> Stored data:
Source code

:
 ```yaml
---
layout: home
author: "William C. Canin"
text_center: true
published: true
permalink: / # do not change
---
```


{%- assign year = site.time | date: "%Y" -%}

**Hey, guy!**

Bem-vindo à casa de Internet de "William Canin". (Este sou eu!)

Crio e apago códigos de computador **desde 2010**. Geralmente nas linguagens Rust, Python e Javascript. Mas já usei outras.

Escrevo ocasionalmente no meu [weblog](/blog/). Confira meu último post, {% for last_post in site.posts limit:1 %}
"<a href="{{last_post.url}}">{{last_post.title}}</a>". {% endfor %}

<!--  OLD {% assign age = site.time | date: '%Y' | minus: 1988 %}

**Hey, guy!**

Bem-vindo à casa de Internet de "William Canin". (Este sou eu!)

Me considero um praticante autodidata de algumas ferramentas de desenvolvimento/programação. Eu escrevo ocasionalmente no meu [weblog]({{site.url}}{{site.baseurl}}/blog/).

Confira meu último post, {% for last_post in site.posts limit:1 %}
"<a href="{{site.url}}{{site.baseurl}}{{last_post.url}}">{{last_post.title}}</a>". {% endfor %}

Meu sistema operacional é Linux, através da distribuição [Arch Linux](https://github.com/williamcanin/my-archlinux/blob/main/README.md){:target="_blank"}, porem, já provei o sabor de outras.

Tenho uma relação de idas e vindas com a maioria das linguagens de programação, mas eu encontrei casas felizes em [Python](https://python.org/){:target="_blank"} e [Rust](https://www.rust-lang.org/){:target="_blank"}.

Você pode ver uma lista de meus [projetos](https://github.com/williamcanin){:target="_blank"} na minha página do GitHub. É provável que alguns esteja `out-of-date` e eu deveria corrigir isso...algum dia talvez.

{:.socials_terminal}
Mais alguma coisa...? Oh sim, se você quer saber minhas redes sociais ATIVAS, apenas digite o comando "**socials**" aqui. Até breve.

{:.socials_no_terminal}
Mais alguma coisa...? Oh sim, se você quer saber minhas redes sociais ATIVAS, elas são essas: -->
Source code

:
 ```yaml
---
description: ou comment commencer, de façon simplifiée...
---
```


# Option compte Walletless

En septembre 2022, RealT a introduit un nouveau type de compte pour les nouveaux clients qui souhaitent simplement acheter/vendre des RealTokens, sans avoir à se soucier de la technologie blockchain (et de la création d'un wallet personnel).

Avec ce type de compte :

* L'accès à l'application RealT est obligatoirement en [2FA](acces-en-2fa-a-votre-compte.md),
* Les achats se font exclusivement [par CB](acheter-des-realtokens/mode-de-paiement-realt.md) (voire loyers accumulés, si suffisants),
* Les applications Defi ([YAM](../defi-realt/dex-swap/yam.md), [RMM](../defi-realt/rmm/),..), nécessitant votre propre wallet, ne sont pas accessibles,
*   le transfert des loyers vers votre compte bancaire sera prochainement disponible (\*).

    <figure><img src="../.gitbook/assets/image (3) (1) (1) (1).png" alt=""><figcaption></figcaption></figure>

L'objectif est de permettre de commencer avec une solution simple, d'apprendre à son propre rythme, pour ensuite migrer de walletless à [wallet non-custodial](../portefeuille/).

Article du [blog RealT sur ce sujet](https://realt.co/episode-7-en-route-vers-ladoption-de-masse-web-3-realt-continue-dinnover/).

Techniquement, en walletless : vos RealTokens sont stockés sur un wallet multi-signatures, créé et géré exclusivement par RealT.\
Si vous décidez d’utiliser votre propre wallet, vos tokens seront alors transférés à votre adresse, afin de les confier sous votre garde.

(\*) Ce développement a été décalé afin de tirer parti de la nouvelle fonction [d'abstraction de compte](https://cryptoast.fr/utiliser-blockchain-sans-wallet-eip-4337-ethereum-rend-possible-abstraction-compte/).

> Problem details:
Please reproduce, exactly as they appear above, the lines from the line containing "Avec ce type" up to and including the line containing "Si vous décidez".

> Problem solution:
Avec ce type de compte :

* L'accès à l'application RealT est obligatoirement en [2FA](acces-en-2fa-a-votre-compte.md),
* Les achats se font exclusivement [par CB](acheter-des-realtokens/mode-de-paiement-realt.md) (voire loyers accumulés, si suffisants),
* Les applications Defi ([YAM](../defi-realt/dex-swap/yam.md), [RMM](../defi-realt/rmm/),..), nécessitant votre propre wallet, ne sont pas accessibles,
*   le transfert des loyers vers votre compte bancaire sera prochainement disponible (\*).

    <figure><img src="../.gitbook/assets/image (3) (1) (1) (1).png" alt=""><figcaption></figcaption></figure>

L'objectif est de permettre de commencer avec une solution simple, d'apprendre à son propre rythme, pour ensuite migrer de walletless à [wallet non-custodial](../portefeuille/).

Article du [blog RealT sur ce sujet](https://realt.co/episode-7-en-route-vers-ladoption-de-masse-web-3-realt-continue-dinnover/).

Techniquement, en walletless : vos RealTokens sont stockés sur un wallet multi-signatures, créé et géré exclusivement par RealT.\
Si vous décidez d’utiliser votre propre wallet, vos tokens seront alors transférés à votre adresse, afin de les confier sous votre garde.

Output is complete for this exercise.